Так было, например, в субботу вечером, после того как я услышал прочитанную вслух хорошую новеллу фройляйн Т., принадлежащую больше Максу, во всяком случае, принадлежащую ему в большей степени и с большим основанием, чем какая‑либо его собственная, после того как прослушал отличный отрывок из «Конкуренции» Баума, где захватившая автора драматическая сила полностью передается и читателю, как это бывает при виде изделия увлеченного мастерового, – после слушания этих двух вещей я был так подавлен и моя душа, довольно пустая в течение многих дней, совершенно неожиданно наполнилась такой тяжелой грустью, что на обратном пути я заявил Максу, что из «Роберта и Самуэля» ничего не получится. Для такого заявления тогда не требовалось ни малейшего мужества – ни по отношению к самому себе, ни по отношению к Максу. Дальнейший разговор немного смутил меня, так как «Роберт и Самуэль» в то время отнюдь не был моей главной заботой, и потому я не нашел правильных ответов на возражения Макса. Но когда я потом остался один и ничто не отвлекало меня от моей грусти – ни разговор, ни утешение, почти всегда доставляемое мне присутствием Макса, безнадежность так переполнила меня, что затуманила мой разум (как раз в это время, когда я сделал перерыв для ужина, пришел Лёви и мешал мне и развлекал меня с семи до десяти часов). Но вместо того чтобы дома выжидать, что случится дальше, я беспорядочно читал два номера «Акциона», немного из «Неудачников», наконец, свои парижские заметки и лег в кровать, чуть более довольный собой, но ожесточенный. Нечто подобное было со мной несколько дней тому назад, когда я вернулся после прогулки, полный стремления подражать Лёви, направив извне силу его воодушевления на мою собственную цель. Тогда я тоже читал, много и сумбурно говорил дома и обессилел.
31 октября. Я сегодня почитывал каталог Фишера, «Инзель-альманах» и «Рундшау» и сейчас понимаю, что все усвоил твердо, а если и бегло, то без какого‑либо вреда. И если бы не пришлось снова встречаться с Лёви, я бы вечером многого мог ожидать от себя.
По смешанным причинам я испытывал смущение, заставляющее опустить глаза, перед свахой, которая была у нас сегодня днем ради одной из моих сестер. Многолетие, изношенность и грязь придавали ее платью светло-серое мерцание. Вставая, она оставляла руки на коленях. Она косила, и из-за этого, видимо, было труднее обходить ее взглядом, когда доводилось смотреть на отца, который задавал мне кое‑какие вопросы о предлагаемом молодом человеке. Смущение мое уменьшалось лишь благодаря тому, что предо мной стоял обед и я и без того был достаточно занят составлением смеси из содержимого стоявших передо мной трех тарелок. На лице, которое я сперва мог видеть лишь частями, у нее были столь глубокие морщины, что я подумал, с каким недоумением должны смотреть звери на такие людские лица. Маленький, угловатый – в особенности его несколько приподнятый кончик – нос торчал на лице с вызывающей телесностью.
* * *
Когда в воскресенье пополудни, немного обогнав трех женщин, я вошел в дом Макса, то подумал: еще имеется один-два дома, где мне есть что делать, еще могут женщины, идущие за мной, видеть, как я воскресным вечером заворачиваю в ворота для работы, для беседы – целеустремленно, спеша, лишь в виде исключения оценивая это с такой точки зрения. Долго так не может длиться.

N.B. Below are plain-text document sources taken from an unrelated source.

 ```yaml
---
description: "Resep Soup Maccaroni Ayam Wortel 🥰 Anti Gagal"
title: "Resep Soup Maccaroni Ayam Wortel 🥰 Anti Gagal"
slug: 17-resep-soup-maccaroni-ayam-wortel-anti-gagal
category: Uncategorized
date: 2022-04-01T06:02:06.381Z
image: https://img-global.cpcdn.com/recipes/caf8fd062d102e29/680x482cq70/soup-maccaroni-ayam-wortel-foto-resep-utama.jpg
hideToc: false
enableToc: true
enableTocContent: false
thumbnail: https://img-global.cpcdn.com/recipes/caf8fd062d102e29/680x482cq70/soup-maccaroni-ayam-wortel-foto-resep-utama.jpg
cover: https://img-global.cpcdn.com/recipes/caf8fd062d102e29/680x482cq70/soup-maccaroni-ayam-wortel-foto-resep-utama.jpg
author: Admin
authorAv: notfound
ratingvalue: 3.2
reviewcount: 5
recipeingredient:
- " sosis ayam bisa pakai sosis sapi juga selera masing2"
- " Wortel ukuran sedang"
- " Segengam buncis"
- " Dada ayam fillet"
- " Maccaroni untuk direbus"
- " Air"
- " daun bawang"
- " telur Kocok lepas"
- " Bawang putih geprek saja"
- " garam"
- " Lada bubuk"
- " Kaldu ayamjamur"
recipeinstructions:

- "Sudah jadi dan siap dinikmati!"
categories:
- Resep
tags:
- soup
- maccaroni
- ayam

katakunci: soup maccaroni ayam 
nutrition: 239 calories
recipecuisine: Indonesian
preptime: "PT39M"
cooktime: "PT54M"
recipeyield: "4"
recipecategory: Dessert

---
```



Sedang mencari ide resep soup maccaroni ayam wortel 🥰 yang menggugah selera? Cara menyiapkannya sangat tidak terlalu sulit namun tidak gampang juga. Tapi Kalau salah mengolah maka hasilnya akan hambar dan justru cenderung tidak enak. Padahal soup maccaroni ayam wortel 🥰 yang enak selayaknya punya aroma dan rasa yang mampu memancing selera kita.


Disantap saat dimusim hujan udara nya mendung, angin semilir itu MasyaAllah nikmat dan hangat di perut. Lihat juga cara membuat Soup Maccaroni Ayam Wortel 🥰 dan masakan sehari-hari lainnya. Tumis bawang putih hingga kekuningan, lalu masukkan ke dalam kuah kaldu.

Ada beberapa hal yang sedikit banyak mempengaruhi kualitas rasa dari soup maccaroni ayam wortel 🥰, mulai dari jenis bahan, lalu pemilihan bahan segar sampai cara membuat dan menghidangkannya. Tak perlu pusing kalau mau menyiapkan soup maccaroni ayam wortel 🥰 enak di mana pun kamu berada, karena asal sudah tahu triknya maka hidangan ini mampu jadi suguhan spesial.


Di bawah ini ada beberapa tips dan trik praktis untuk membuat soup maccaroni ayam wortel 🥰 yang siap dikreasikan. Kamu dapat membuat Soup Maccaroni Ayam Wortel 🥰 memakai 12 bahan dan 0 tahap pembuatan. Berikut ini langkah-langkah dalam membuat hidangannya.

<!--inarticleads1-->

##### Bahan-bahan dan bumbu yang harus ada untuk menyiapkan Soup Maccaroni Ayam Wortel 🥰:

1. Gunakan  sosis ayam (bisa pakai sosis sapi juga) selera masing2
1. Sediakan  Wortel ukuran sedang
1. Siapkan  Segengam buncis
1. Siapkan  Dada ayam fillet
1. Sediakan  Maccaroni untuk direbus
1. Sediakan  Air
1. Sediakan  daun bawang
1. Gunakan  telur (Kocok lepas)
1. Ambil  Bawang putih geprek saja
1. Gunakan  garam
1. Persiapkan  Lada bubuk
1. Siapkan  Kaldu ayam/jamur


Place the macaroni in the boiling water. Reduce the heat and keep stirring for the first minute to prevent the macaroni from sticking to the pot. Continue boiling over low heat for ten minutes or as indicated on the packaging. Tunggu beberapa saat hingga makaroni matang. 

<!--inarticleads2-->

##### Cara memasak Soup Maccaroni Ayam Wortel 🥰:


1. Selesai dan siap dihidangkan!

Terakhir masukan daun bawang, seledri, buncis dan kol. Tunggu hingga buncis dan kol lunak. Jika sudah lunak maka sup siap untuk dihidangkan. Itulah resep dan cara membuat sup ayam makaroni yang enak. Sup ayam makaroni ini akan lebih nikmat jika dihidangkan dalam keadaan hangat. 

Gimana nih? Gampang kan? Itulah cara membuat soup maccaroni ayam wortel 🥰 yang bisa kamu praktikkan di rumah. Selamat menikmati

Новеллы Вильгельма Шефера я читаю, в особенности если вслух, с таким же сосредоточенным удовольствием, как если бы я поводил бечевкой по языку. Вчера вечером я сперва не очень‑то мог выносить Валли, но потом, когда я одолжил ей «Неудачников», она некоторое время читала, и история явно произвела на нее сильное впечатление, я даже любил ее из-за этого впечатления и погладил ее.
Чтобы не забыть, на тот случай, если отец снова назовет меня плохим сыном, я запишу, что он без особого повода, разве только чтобы просто подавить меня или якобы спасти, в присутствии нескольких родственников назвал Макса «meschuggener Ritoch» 9 и что вчера, когда Лёви был в моей комнате, он с ироническими телодвижениями и гримасами заговорил о чужих людях, которых тут пускают в квартиру, какой уж интерес могут представить чужие люди, к чему завязывать такие бесполезные связи и т. д. – Нет, не следовало этого записывать, записывание вызвало прямо‑таки ненависть к отцу, для которой он ведь сегодня не дал повода и которая, по крайней мере в случае с Лёви, несоизмерима с тем, что я записал как высказывание отца, и которая еще возрастает от того, что ничего действительно злого во вчерашнем поведении отца я не могу вспомнить.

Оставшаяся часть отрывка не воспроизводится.